▶ **PROBLEM DETAILS**:
Every line below from the one containing "CSS and JS." through the one containing "d. Click on" must be transcribed exactly. Omit all lines outside that stretch.

▶ **STUDY MATERIAL**:
= = =
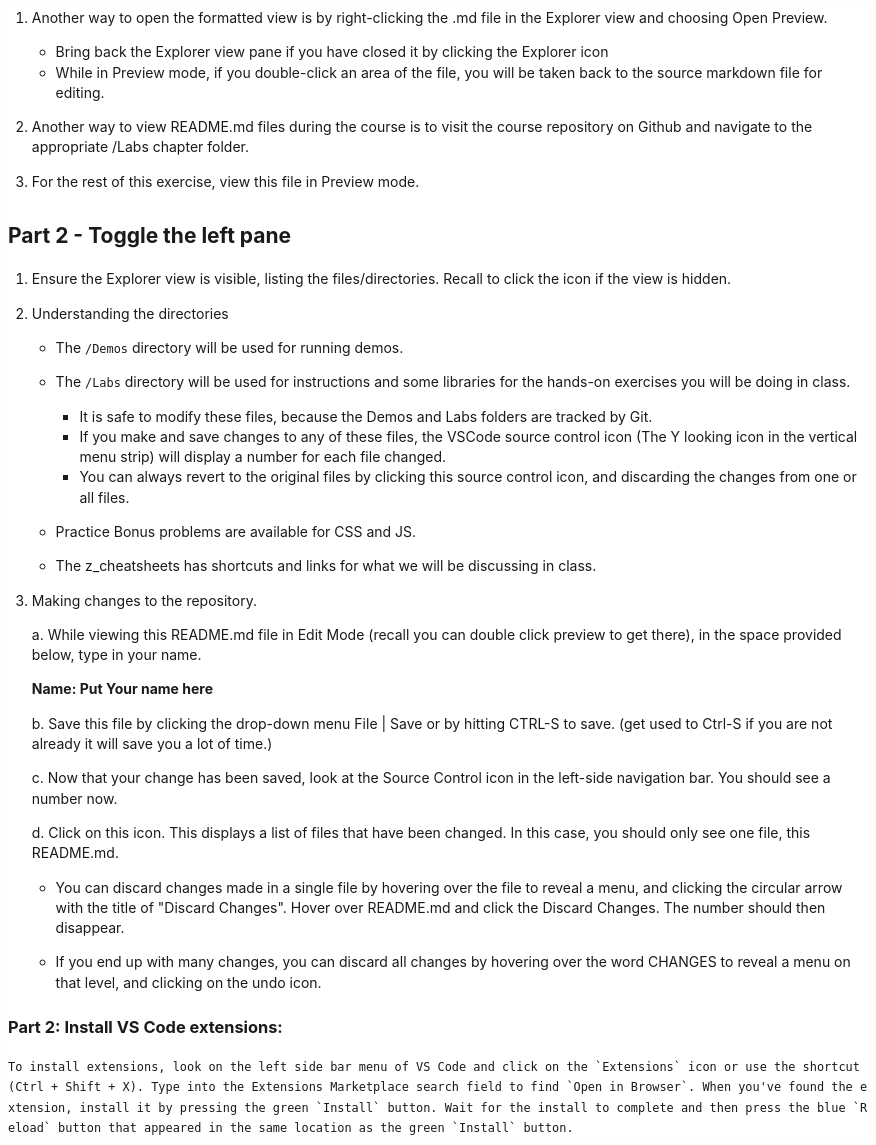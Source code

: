 1. Another way to open the formatted view is by right-clicking the .md file in the Explorer view and choosing Open Preview. 
    * Bring back the Explorer view pane if you have closed it by clicking the Explorer icon 
    * While in Preview mode, if you double-click an area of the file, you will be taken back to the source markdown file for editing. 

1. Another way to view README.md files during the course is to visit the course repository on Github and navigate to the appropriate /Labs chapter folder.

1. For the rest of this exercise, view this file in Preview mode. 

## Part 2 - Toggle the left pane

1. Ensure the Explorer view is visible, listing the files/directories. Recall to click the icon if the view is hidden. 

1. Understanding the directories
    * The `/Demos` directory will be used for running demos.
    * The `/Labs` directory will be used for instructions and some libraries for the hands-on exercises you will be doing in class. 

        * It is safe to modify these files, because the Demos and Labs folders are tracked by Git. 
        * If you make and save changes to any of these files, the VSCode source control icon (The Y looking icon in the vertical menu strip) will display a number for each file changed. 
        * You can always revert to the original files by clicking this source control icon, and discarding the changes from one or all files. 
    * Practice Bonus problems are available for CSS and JS.
    * The z_cheatsheets has shortcuts and links for what we will be discussing in class.

1. Making changes to the repository.
    
    a. While viewing this README.md file in Edit Mode (recall you can double click preview to get there), in the space provided below, type in your name.

    **Name: Put Your name here**
    
    b. Save this file by clicking the drop-down menu File | Save or by hitting CTRL-S to save. (get used to Ctrl-S if you are not already it will save you a lot of time.)

    c. Now that your change has been saved, look at the Source Control icon in the  left-side navigation bar. You should see a number now. 
    
    d. Click on this icon.  This displays a list of files that have been changed. In this case, you should only see one file, this README.md. 
        
    * You can discard changes made in a single file by hovering over the file to reveal a menu, and clicking the circular arrow with the title of "Discard Changes". Hover over README.md and click the Discard Changes. The number should then disappear.  

    * If you end up with many changes, you can discard all changes by hovering over the word CHANGES to reveal a menu on that level, and clicking on the undo icon.


### Part 2: Install VS Code extensions:

    To install extensions, look on the left side bar menu of VS Code and click on the `Extensions` icon or use the shortcut (Ctrl + Shift + X). Type into the Extensions Marketplace search field to find `Open in Browser`. When you've found the extension, install it by pressing the green `Install` button. Wait for the install to complete and then press the blue `Reload` button that appeared in the same location as the green `Install` button.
= = =
▶ **TASK RESPONSE**:
    * Practice Bonus problems are available for CSS and JS.
    * The z_cheatsheets has shortcuts and links for what we will be discussing in class.

1. Making changes to the repository.
    
    a. While viewing this README.md file in Edit Mode (recall you can double click preview to get there), in the space provided below, type in your name.

    **Name: Put Your name here**
    
    b. Save this file by clicking the drop-down menu File | Save or by hitting CTRL-S to save. (get used to Ctrl-S if you are not already it will save you a lot of time.)

    c. Now that your change has been saved, look at the Source Control icon in the  left-side navigation bar. You should see a number now. 
    
    d. Click on this icon.  This displays a list of files that have been changed. In this case, you should only see one file, this README.md. 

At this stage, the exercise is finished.